═════ DATA RECORDS ═════

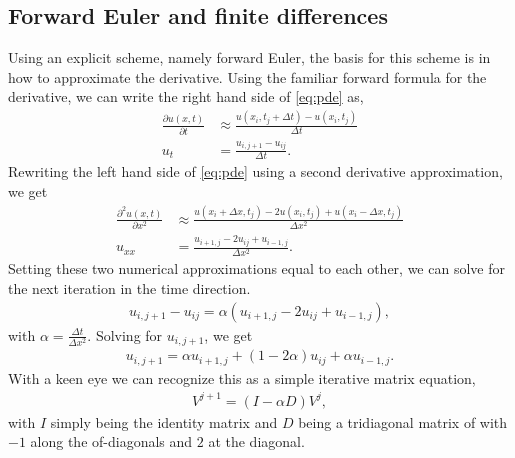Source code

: \subsection{Forward Euler and finite differences}
Using an explicit scheme, namely forward Euler\citep[ch. 10.2.2]{hjorth-jensen_computational_2015}, the basis for this scheme is in how to approximate the derivative. Using the familiar forward formula for the derivative, we can write the right hand side of \eqref{eq:pde} as,
\begin{align*}
    \frac{\partial u(x,t)}{\partial t} &\approx \frac{u(x_i, t_j + \Delta t) - u(x_i, t_j)}{\Delta t} \\
    u_t &= \frac{u_{i,j+1} - u_{ij}}{\Delta t}.
\end{align*}
Rewriting the left hand side of \eqref{eq:pde} using a second derivative approximation, we get
\begin{align*}
\frac{\partial^2 u(x,t)}{\partial x^2} &\approx \frac{u(x_i+\Delta x,t_j) - 2u(x_i,t_j) + u(x_i-\Delta x, t_j)}{\Delta x^2} \\
u_{xx} &= \frac{u_{i+1,j} - 2u_{ij} + u_{i-1,j}}{\Delta x^2}.
\end{align*}
Setting these two numerical approximations equal to each other, we can solve for the next iteration in the time direction.
\begin{align*}
    u_{i,j+1} - u_{ij} = \alpha (u_{i+1,j} - 2 u_{ij} + u_{i-1,j}),
\end{align*}
with $\alpha = \frac{\Delta t}{\Delta x^2}$. Solving for $u_{i,j+1}$, we get
\begin{align}
    u_{i,j+1} = \alpha u_{i+1,j} + (1 - 2 \alpha) u_{ij} + \alpha u_{i-1,j}.
    \label{eq:explicit-forward-euler-discretized}
\end{align}
With a keen eye we can recognize this as a simple iterative matrix equation,
\begin{align}
    V^{j+1} = (I - \alpha D) V^j,
    \label{eq:fw-euler-matrix}
\end{align}
with $I$ simply being the identity matrix and $D$ being a tridiagonal matrix of with $-1$ along the of-diagonals and $2$ at the diagonal.

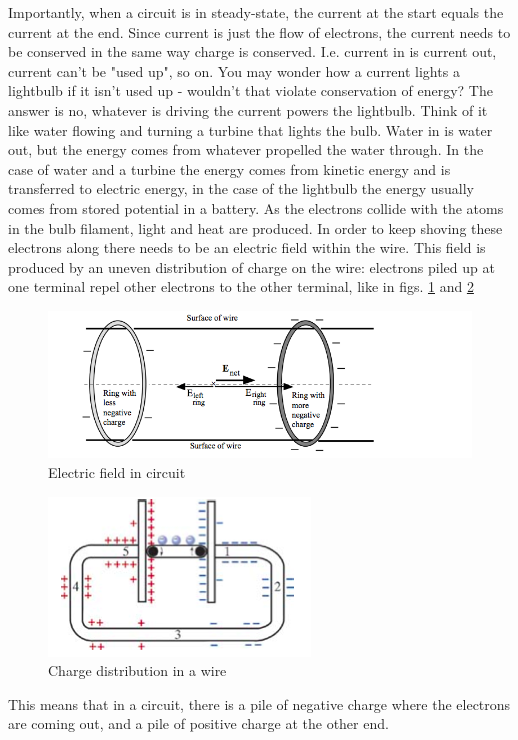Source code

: \documentclass[nobib]{tufte-handout}
\begin{document}
Importantly, when a circuit is in steady-state, the current at the start equals the current 
at the end. 
Since current is just the flow of electrons, the current needs to be conserved
in the same way charge is conserved. I.e. current in is current out, current can't be "used up",
so on. You may wonder how a current lights a lightbulb if it isn't used up - wouldn't that violate 
conservation of energy? The answer is no, whatever is driving the current powers the lightbulb. Think 
of it like water flowing and turning a turbine that lights the bulb. Water in is water out, but the energy
comes from whatever propelled the water through. In the case of water and a turbine the energy comes from 
kinetic energy and is transferred to electric energy, in the case of the lightbulb the energy usually 
comes from stored potential in a battery. As the electrons collide with the atoms in the bulb filament, 
light and heat are produced. In order to keep shoving these electrons along there needs to be an electric 
field within the wire. This field is produced by an uneven distribution of charge on the wire: electrons 
piled up at one terminal repel other electrons to the other terminal, like in figs. \ref{fig:ringsofpower}
and \ref{fig:chargedistr}
\begin{figure}
    \center
    \caption{Electric field in circuit}
    \label{fig:ringsofpower}
    \includegraphics{images/bfucc.png}
\end{figure}
\begin{figure}
    \center
    \caption{Charge distribution in a wire}
    \label{fig:chargedistr}
    \includegraphics{images/L5thM.png}
\end{figure}
This means that in a circuit, there is a pile of negative charge where the electrons are coming out,
and a pile of positive charge at the other end. 
\end{document}
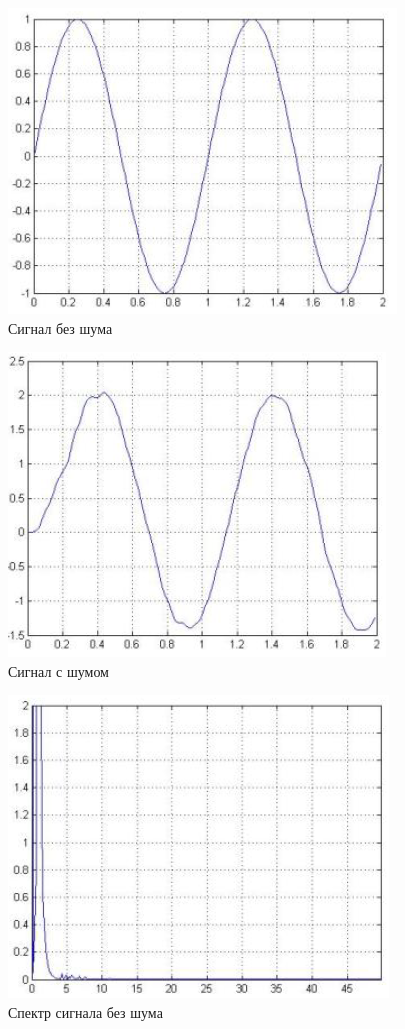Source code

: \begin{figure}[H]
   \includegraphics[scale=0.7]{lab6/1.png}
   \caption{Сигнал без шума}
\end{figure}

\begin{figure}[H]
   \includegraphics[scale=0.7]{lab6/2.png}
   \caption{Сигнал с шумом}
\end{figure}

\begin{figure}[H]
   \includegraphics[scale=0.7]{lab6/3.png}
   \caption{Спектр сигнала без шума}
\end{figure}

═════

▶ WORK TO BE COMPLETED
Every line containing the word "derivative" should be copied from the material.

▶ ANSWER FOR THIS EXERCISE
Using an explicit scheme, namely forward Euler\citep[ch. 10.2.2]{hjorth-jensen_computational_2015}, the basis for this scheme is in how to approximate the derivative. Using the familiar forward formula for the derivative, we can write the right hand side of \eqref{eq:pde} as,
Rewriting the left hand side of \eqref{eq:pde} using a second derivative approximation, we get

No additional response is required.